Trekking in Morocco.
TREKKING IN MOROCCO
Beni – Mellal – The gateway to the Middle Atlas
Situated midway between Marrakech and Fez, Beni-Mellal is an ideal stop-off point for travellers. The surrounding region, with it’s outstanding natural beauty will appeal to the independent traveller or small group, looking for ‘off-road’ trips into the mountains, on foot, on horseback or even mountain bikes.
Abderahman Tissoukla (Abdou), an official Moroccan Tourist Board Mountain Guide, has been crossing and recrossing the Middle and High Atlas and nearby areas for some years.

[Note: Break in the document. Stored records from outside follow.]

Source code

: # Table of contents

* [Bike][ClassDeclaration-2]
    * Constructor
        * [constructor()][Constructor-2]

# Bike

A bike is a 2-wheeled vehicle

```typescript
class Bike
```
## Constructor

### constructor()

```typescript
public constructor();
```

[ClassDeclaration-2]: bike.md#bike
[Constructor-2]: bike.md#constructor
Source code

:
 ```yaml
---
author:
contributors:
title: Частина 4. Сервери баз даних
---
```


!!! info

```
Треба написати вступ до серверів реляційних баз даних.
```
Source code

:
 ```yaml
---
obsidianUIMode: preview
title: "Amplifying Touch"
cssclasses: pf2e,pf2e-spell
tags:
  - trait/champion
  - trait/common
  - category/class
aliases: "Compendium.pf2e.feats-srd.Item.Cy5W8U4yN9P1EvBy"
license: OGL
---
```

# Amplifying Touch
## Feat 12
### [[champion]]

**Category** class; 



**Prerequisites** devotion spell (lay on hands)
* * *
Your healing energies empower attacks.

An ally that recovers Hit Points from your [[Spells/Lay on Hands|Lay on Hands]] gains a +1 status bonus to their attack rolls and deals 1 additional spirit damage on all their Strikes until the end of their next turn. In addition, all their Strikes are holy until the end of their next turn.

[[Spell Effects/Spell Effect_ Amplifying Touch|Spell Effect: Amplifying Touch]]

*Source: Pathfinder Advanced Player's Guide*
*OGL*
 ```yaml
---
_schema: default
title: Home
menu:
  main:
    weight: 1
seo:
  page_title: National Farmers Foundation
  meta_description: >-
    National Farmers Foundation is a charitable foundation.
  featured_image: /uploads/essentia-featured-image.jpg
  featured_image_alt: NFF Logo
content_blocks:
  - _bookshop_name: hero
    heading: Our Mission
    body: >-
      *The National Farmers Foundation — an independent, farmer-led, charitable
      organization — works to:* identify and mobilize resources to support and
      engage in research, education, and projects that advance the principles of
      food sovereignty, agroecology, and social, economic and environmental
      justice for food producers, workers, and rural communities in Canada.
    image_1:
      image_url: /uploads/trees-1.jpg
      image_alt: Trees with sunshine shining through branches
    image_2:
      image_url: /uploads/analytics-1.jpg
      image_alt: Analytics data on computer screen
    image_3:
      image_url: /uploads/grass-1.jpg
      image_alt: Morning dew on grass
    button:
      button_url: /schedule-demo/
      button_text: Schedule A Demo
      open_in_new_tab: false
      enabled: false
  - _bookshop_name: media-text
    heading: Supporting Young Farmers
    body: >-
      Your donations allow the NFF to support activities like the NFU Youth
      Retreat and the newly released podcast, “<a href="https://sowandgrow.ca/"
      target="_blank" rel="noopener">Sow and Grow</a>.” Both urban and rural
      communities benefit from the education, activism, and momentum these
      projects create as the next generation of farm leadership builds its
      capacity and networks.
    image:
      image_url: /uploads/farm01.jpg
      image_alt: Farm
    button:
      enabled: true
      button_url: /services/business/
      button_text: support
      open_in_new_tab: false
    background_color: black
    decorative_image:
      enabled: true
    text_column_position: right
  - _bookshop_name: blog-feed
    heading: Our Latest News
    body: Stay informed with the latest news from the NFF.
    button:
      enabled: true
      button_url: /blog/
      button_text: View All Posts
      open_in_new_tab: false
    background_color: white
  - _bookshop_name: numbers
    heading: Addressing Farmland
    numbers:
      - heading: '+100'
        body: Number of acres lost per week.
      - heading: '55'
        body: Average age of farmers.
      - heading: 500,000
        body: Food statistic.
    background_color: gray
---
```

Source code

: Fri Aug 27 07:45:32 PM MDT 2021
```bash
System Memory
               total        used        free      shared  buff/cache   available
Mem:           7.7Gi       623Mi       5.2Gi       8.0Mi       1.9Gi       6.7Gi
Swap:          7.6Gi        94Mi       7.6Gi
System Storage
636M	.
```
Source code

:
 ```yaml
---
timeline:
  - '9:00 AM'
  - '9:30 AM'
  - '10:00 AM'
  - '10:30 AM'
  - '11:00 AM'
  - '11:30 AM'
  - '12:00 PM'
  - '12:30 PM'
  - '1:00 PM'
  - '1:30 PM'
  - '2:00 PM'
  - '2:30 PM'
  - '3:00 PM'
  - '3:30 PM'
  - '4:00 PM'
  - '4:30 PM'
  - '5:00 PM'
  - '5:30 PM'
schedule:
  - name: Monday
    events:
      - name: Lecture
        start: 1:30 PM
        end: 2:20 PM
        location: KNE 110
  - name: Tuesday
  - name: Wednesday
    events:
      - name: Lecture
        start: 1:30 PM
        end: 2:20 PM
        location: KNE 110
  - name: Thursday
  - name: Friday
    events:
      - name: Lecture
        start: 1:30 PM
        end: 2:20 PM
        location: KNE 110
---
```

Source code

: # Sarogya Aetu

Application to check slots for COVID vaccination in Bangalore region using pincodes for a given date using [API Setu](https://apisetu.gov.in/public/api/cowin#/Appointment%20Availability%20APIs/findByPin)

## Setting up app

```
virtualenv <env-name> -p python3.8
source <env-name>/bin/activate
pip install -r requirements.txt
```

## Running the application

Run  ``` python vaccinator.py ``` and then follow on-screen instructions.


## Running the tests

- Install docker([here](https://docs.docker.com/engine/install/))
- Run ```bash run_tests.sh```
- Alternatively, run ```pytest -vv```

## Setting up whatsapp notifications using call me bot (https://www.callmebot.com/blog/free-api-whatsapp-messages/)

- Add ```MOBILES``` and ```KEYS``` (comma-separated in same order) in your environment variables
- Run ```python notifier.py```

He is not only an expert on the history, geography, geology, and natural history of this area, but is a friend or acquaintance of many of the Berber and Moroccan farmers, village and townspeople you will encounter on the way, giving you an intimate experience of this little-visited region. He has written a thesis on, and is an expert on its caves and caving. As a result of this work, he has introduced some ‘unknown’ caves to overseas expeditions.
As an example of a possible trek, Abdou says the two local peaks, Jbel Tassemet - 2248 m and Jbel Ghenim - 2411 m, overlooking the Plaine De Tadla, are a worthwhile challenge for first time adventurers.
In addition, there are many diverse treks and expeditions Abdou can recommend: short, medium or long distance, depending on your timeframe. His detailed knowledge of the landscape and its challenges allows him to create a tailor-made expedition for you.
If you want the experience of travelling through little-known and rarely trekked passes and hills, where the local Berber tribespeople are friendly, spontaneous and very welcoming; if you are looking for quietude, space to think and reflect, away from everyday holiday destinations; this is the place to come to.
The welcoming Berber farmers and villagers, living in homes mainly built of mud or stone, are few and far between – usually turning up just as you desperately need some dried fruits, nuts and mint tea to keep you going!. There are no holiday villages, homes or refuges in the area – mass tourism has passed it by.
The vegetation is mainly scrub and low trees, such as oak, pine trees, almond, fig and walnut and of course, orange and olive. You will come across ammonites and other untouched fossils. Take a picture but leave them where you find them for others to discover – that is Abdous’ motto. He is keen to establish a vernacular tourism, encouraging you to connect not only with the landscape but with the people too.
The landscape is characteristically mountainous with escarpments and hillsides separated by steep gorges ,some with rivers running through. Although it can be very hot and dry in the Summer, it is also very verdant, with glorious green valleys, divided by streams and rivers, the fruit trees bedecked with blossom in the Spring.